◆ **EXERCISE REQUIREMENTS**
Ignoring the images, restate the records below word for word.

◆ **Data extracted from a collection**
⟨
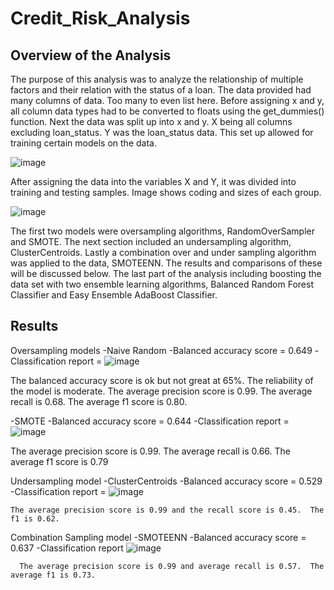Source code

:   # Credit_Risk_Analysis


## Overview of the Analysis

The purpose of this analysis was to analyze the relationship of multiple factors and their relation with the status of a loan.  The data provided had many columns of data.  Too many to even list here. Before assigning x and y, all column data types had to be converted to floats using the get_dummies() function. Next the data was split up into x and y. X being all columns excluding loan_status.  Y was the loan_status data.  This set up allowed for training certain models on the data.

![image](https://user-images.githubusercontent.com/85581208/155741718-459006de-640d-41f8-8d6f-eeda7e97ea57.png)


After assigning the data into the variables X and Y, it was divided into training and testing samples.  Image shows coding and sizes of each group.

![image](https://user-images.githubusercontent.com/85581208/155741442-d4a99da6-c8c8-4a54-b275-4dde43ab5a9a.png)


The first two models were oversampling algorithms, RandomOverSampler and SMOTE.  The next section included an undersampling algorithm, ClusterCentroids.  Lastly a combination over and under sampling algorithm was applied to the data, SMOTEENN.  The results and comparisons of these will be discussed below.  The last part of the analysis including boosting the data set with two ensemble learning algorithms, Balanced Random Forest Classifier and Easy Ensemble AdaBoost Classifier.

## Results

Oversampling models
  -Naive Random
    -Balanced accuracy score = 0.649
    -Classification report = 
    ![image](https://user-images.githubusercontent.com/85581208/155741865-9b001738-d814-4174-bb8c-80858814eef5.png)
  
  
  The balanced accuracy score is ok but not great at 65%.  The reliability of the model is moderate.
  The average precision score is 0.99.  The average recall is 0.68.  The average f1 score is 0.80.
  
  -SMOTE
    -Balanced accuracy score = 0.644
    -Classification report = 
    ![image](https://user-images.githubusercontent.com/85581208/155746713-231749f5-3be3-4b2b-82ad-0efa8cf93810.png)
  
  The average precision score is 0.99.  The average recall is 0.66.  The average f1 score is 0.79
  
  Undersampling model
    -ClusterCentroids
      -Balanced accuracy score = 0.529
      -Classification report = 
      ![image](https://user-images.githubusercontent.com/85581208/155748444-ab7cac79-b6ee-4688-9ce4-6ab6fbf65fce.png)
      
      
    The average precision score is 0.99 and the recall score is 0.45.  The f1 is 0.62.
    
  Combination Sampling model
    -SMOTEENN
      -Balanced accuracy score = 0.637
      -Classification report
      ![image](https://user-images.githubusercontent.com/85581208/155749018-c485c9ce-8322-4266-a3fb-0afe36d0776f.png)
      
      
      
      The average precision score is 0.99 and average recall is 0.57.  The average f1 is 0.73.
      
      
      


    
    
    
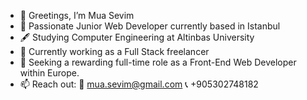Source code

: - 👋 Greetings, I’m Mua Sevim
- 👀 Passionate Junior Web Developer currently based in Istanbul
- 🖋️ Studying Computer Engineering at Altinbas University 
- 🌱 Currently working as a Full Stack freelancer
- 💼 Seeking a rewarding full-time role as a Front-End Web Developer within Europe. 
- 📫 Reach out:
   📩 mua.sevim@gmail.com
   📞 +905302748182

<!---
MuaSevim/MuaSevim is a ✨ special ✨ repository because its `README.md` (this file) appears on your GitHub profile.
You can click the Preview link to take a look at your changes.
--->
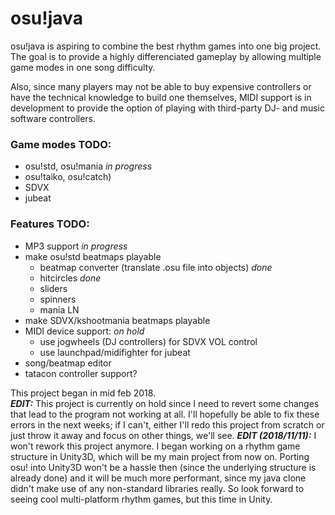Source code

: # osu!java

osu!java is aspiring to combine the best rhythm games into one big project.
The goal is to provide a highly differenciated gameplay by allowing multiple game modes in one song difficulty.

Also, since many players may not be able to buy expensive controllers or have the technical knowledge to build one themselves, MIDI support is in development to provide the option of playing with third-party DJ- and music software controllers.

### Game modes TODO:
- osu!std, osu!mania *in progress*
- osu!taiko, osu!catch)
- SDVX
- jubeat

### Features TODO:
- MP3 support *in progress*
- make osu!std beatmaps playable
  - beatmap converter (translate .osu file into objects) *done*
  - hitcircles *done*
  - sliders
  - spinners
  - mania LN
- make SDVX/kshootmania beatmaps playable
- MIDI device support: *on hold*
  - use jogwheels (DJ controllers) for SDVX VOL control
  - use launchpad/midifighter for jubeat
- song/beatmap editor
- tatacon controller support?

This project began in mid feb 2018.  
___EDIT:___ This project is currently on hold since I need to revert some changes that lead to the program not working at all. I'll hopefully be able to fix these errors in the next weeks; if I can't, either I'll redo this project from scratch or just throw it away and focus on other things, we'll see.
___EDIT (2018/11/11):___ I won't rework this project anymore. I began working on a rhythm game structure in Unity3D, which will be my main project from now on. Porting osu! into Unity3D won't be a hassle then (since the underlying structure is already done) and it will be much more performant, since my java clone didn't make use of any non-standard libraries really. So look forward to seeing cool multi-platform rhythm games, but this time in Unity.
⟩
◆ **FINISHED TASK**
Source code

:   # Credit_Risk_Analysis


## Overview of the Analysis

The purpose of this analysis was to analyze the relationship of multiple factors and their relation with the status of a loan.  The data provided had many columns of data.  Too many to even list here. Before assigning x and y, all column data types had to be converted to floats using the get_dummies() function. Next the data was split up into x and y. X being all columns excluding loan_status.  Y was the loan_status data.  This set up allowed for training certain models on the data.

![image](https://user-images.githubusercontent.com/85581208/155741718-459006de-640d-41f8-8d6f-eeda7e97ea57.png)


After assigning the data into the variables X and Y, it was divided into training and testing samples.  Image shows coding and sizes of each group.

![image](https://user-images.githubusercontent.com/85581208/155741442-d4a99da6-c8c8-4a54-b275-4dde43ab5a9a.png)


The first two models were oversampling algorithms, RandomOverSampler and SMOTE.  The next section included an undersampling algorithm, ClusterCentroids.  Lastly a combination over and under sampling algorithm was applied to the data, SMOTEENN.  The results and comparisons of these will be discussed below.  The last part of the analysis including boosting the data set with two ensemble learning algorithms, Balanced Random Forest Classifier and Easy Ensemble AdaBoost Classifier.

## Results

Oversampling models
  -Naive Random
    -Balanced accuracy score = 0.649
    -Classification report = 
    ![image](https://user-images.githubusercontent.com/85581208/155741865-9b001738-d814-4174-bb8c-80858814eef5.png)
  
  
  The balanced accuracy score is ok but not great at 65%.  The reliability of the model is moderate.
  The average precision score is 0.99.  The average recall is 0.68.  The average f1 score is 0.80.
  
  -SMOTE
    -Balanced accuracy score = 0.644
    -Classification report = 
    ![image](https://user-images.githubusercontent.com/85581208/155746713-231749f5-3be3-4b2b-82ad-0efa8cf93810.png)
  
  The average precision score is 0.99.  The average recall is 0.66.  The average f1 score is 0.79
  
  Undersampling model
    -ClusterCentroids
      -Balanced accuracy score = 0.529
      -Classification report = 
      ![image](https://user-images.githubusercontent.com/85581208/155748444-ab7cac79-b6ee-4688-9ce4-6ab6fbf65fce.png)
      
      
    The average precision score is 0.99 and the recall score is 0.45.  The f1 is 0.62.
    
  Combination Sampling model
    -SMOTEENN
      -Balanced accuracy score = 0.637
      -Classification report
      ![image](https://user-images.githubusercontent.com/85581208/155749018-c485c9ce-8322-4266-a3fb-0afe36d0776f.png)
      
      
      
      The average precision score is 0.99 and average recall is 0.57.  The average f1 is 0.73.
      
      
      


    
    
    
Source code

: - 👋 Greetings, I’m Mua Sevim
- 👀 Passionate Junior Web Developer currently based in Istanbul
- 🖋️ Studying Computer Engineering at Altinbas University 
- 🌱 Currently working as a Full Stack freelancer
- 💼 Seeking a rewarding full-time role as a Front-End Web Developer within Europe. 
- 📫 Reach out:
   📩 mua.sevim@gmail.com
   📞 +905302748182

<!---
MuaSevim/MuaSevim is a ✨ special ✨ repository because its `README.md` (this file) appears on your GitHub profile.
You can click the Preview link to take a look at your changes.
--->
Source code

: # osu!java

osu!java is aspiring to combine the best rhythm games into one big project.
The goal is to provide a highly differenciated gameplay by allowing multiple game modes in one song difficulty.

Also, since many players may not be able to buy expensive controllers or have the technical knowledge to build one themselves, MIDI support is in development to provide the option of playing with third-party DJ- and music software controllers.

### Game modes TODO:
- osu!std, osu!mania *in progress*
- osu!taiko, osu!catch)
- SDVX
- jubeat

### Features TODO:
- MP3 support *in progress*
- make osu!std beatmaps playable
  - beatmap converter (translate .osu file into objects) *done*
  - hitcircles *done*
  - sliders
  - spinners
  - mania LN
- make SDVX/kshootmania beatmaps playable
- MIDI device support: *on hold*
  - use jogwheels (DJ controllers) for SDVX VOL control
  - use launchpad/midifighter for jubeat
- song/beatmap editor
- tatacon controller support?

This project began in mid feb 2018.  
___EDIT:___ This project is currently on hold since I need to revert some changes that lead to the program not working at all. I'll hopefully be able to fix these errors in the next weeks; if I can't, either I'll redo this project from scratch or just throw it away and focus on other things, we'll see.
___EDIT (2018/11/11):___ I won't rework this project anymore. I began working on a rhythm game structure in Unity3D, which will be my main project from now on. Porting osu! into Unity3D won't be a hassle then (since the underlying structure is already done) and it will be much more performant, since my java clone didn't make use of any non-standard libraries really. So look forward to seeing cool multi-platform rhythm games, but this time in Unity.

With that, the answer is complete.